With regard to migrants moving through Belarus, however, the Foreign Ministry is deceptively blaming other governments for a crisis of its own making.

Earlier this year, it was revealed that President Alexander Lukashenko’s regime had been advertising cheap trips to Minsk and giving out visas in locales such as Iraq.

Lithuanian officials cited reports and documents shown to them by some of the migrants as evidence that Minsk has been encouraging travel to Belarus. The Reuters news agency found evidence that smugglers in Iraq were distributing airline tickets to Belarus for more than $10,000 per person. The Assad regime’s state-owned airline, Cham Wings, helped fly would-be migrants to Minsk.

Upon arrival, migrants reported being conveyed to the border by Belarusian authorities and in some cases reported being pushed across.
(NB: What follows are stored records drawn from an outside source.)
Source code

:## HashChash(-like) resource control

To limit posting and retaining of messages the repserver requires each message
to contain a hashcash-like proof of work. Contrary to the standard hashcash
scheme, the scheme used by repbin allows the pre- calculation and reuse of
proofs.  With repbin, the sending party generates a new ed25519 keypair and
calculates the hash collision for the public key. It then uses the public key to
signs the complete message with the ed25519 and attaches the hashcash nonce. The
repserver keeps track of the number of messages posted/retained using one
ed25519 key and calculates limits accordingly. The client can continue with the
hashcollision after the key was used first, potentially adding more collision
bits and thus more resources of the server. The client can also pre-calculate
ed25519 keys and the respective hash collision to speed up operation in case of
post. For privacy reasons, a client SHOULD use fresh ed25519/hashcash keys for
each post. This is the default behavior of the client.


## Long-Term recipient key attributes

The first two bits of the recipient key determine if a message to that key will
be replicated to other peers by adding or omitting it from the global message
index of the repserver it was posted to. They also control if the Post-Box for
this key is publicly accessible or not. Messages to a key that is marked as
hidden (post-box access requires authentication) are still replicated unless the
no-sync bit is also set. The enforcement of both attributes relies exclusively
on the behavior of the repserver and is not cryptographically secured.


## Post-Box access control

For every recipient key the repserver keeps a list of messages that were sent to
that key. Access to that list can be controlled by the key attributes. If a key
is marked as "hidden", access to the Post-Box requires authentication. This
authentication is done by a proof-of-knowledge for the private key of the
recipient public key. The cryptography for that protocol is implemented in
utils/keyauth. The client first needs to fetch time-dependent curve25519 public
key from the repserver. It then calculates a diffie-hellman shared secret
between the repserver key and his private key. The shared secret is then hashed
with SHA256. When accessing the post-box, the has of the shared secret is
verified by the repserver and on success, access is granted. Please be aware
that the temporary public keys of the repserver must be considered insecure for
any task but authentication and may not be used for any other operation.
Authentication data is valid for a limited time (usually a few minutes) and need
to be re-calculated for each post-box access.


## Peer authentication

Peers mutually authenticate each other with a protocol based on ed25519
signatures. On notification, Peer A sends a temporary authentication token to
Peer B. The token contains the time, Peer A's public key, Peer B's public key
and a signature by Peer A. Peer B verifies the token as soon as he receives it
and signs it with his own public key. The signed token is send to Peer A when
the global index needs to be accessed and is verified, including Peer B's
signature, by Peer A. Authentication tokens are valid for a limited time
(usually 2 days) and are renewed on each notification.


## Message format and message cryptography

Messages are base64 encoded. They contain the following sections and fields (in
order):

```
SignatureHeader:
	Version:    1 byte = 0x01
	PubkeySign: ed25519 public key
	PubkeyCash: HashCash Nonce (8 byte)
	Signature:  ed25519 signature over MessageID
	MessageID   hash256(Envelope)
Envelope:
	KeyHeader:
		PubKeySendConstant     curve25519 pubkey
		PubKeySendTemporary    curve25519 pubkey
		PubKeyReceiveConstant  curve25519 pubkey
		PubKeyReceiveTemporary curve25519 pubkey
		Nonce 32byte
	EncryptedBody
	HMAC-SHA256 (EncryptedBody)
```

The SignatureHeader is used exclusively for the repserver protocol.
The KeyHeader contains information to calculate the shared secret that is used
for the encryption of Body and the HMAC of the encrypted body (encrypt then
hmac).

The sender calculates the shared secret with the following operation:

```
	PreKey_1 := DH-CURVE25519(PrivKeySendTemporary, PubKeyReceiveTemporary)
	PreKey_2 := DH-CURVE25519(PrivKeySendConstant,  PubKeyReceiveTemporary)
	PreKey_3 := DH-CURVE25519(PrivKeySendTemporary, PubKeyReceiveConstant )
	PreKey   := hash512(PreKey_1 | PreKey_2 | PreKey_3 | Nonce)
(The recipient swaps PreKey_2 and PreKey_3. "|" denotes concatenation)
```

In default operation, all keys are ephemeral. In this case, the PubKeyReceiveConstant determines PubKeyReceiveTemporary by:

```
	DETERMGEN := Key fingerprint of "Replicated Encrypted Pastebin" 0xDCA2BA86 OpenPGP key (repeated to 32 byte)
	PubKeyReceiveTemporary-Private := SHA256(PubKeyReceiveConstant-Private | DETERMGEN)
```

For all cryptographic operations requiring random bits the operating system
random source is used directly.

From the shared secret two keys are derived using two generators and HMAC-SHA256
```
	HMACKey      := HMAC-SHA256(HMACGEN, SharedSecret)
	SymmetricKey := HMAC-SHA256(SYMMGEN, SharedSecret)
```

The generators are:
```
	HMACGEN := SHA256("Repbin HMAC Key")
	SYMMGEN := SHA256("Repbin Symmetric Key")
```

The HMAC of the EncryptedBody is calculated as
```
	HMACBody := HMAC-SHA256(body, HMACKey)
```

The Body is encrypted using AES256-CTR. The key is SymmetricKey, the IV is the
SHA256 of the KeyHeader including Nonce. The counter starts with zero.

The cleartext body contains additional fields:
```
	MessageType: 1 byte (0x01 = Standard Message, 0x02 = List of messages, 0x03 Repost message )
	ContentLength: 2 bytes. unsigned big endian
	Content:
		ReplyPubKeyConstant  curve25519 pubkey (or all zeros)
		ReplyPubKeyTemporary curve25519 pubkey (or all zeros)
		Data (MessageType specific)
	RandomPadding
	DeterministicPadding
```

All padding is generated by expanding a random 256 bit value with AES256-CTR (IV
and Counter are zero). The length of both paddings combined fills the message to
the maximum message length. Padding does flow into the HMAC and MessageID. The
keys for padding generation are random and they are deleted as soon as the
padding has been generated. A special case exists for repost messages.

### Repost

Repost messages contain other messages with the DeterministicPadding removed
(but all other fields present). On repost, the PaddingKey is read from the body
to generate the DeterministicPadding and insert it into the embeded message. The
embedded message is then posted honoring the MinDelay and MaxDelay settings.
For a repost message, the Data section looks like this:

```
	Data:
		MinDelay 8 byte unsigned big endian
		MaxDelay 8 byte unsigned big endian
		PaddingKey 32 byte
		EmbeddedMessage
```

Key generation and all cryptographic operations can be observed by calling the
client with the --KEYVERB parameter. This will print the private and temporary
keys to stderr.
Due to winter conditions at the border, some have perished from exposure.

In two speeches delivered in the summer of 2021, Lukashenko all but acknowledged his plan to flood his neighbors with migrants.

“If some think that we will close our borders with Poland, Lithuania, Latvia and Ukraine and become a camp for people fleeing Afghanistan, Iran, Iraq, Syria, Libya and Tunisia, they are mistaken,” Lukashenko said in a speech in July.

“We won’t hold anyone. They are coming not to us but to enlightened, warm and cozy Europe.”

In November, the European Union announced new sanctions against the Belarusian regime, which already was being punished for its treatment of protesters and dissidents after the disputed August 2020 election, in which Lukashenko claimed victory.

In December, the United States expanded sanctions against the regime, this time targeting 20 individuals and 12 entities. The new measures also sanction Belarusian sovereign debt.